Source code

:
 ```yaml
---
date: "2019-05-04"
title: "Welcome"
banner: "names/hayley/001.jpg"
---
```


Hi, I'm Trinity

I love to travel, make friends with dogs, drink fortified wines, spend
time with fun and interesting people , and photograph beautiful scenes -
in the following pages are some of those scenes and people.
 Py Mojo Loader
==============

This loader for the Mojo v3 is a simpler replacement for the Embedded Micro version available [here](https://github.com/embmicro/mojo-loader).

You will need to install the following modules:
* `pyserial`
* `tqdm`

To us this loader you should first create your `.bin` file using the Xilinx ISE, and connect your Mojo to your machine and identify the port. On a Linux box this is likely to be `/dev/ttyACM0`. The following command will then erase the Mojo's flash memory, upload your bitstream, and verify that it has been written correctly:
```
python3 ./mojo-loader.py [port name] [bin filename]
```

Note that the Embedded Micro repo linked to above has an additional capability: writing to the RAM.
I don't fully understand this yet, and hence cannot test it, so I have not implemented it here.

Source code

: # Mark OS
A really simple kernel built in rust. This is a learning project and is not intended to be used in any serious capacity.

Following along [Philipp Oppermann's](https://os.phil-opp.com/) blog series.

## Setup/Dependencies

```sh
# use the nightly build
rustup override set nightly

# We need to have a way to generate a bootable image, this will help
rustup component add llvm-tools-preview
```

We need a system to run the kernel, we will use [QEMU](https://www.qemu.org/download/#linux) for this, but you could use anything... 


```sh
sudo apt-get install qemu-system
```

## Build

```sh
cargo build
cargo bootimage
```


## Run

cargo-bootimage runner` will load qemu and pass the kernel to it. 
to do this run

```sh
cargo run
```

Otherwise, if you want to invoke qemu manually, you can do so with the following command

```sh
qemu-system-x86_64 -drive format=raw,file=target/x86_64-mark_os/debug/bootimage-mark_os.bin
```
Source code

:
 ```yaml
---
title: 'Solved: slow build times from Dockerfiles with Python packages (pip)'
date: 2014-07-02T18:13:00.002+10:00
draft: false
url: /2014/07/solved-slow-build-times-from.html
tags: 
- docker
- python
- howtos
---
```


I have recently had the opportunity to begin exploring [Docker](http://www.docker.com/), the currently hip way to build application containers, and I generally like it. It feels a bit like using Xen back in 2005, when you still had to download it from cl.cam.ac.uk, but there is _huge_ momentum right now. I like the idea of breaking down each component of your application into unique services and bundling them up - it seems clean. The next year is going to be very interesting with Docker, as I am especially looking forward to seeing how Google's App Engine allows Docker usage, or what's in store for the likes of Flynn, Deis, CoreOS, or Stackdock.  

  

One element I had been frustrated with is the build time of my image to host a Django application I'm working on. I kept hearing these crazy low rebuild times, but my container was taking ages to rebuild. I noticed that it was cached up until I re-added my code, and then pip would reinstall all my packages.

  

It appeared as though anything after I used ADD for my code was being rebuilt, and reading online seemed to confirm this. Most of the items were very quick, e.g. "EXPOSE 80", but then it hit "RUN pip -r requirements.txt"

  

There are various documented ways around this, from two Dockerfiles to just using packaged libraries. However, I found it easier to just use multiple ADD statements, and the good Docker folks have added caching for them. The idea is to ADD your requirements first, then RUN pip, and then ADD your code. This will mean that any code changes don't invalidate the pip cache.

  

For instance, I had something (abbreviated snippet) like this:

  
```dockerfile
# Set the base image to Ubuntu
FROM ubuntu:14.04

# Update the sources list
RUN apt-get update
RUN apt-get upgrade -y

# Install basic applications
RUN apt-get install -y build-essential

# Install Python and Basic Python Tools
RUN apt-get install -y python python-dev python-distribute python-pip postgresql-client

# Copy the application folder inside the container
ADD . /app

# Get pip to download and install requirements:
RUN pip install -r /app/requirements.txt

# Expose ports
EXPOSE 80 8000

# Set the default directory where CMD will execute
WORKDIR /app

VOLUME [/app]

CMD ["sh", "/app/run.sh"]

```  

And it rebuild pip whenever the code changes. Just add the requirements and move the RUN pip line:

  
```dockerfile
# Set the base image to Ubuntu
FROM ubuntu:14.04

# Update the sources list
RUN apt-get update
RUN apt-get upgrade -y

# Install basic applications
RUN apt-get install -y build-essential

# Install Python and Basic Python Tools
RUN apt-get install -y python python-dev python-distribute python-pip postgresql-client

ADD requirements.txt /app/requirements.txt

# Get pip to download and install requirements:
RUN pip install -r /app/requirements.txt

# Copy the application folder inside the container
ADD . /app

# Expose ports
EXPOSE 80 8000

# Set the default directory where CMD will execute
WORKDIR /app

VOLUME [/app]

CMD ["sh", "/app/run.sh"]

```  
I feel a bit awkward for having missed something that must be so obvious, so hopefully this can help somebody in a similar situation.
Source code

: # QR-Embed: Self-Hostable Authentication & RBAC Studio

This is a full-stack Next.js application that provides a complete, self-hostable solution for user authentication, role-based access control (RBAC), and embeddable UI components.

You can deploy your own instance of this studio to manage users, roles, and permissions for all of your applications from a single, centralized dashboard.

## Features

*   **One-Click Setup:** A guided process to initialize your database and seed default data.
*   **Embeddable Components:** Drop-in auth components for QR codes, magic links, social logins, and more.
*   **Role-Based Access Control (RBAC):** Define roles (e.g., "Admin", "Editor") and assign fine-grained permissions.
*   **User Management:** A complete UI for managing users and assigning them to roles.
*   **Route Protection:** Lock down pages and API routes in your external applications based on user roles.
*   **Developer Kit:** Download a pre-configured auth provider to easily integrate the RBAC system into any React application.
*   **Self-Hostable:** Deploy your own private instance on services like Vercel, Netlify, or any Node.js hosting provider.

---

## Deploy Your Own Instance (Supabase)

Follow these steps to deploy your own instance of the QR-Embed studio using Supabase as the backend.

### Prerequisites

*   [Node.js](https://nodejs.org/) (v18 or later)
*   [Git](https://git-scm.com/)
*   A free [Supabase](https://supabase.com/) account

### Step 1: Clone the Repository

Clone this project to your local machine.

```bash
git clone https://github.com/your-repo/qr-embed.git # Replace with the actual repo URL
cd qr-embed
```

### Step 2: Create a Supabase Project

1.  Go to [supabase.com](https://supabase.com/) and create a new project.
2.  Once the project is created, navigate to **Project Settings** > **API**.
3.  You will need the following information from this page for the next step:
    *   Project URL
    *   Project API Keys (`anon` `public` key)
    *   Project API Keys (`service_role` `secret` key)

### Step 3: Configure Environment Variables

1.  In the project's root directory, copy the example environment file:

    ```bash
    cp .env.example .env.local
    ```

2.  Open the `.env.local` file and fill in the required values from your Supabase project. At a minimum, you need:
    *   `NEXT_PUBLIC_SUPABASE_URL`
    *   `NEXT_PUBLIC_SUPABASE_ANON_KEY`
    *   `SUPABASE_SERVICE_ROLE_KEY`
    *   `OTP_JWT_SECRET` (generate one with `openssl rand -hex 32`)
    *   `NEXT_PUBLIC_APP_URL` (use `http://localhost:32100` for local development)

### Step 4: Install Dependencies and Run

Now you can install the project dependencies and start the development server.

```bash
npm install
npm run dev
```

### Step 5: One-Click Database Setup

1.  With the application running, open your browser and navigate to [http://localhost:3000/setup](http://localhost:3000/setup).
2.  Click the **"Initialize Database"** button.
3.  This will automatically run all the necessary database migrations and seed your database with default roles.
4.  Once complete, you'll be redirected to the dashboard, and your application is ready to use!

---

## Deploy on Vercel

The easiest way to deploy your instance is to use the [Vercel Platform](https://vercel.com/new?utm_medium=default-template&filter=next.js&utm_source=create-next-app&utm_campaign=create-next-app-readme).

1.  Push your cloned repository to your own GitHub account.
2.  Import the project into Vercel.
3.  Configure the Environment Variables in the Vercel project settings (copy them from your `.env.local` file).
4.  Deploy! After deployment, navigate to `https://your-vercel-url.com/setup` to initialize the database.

What the task asks
Report the number of lines in the records that include the string "Node", and write no other words.

Result
2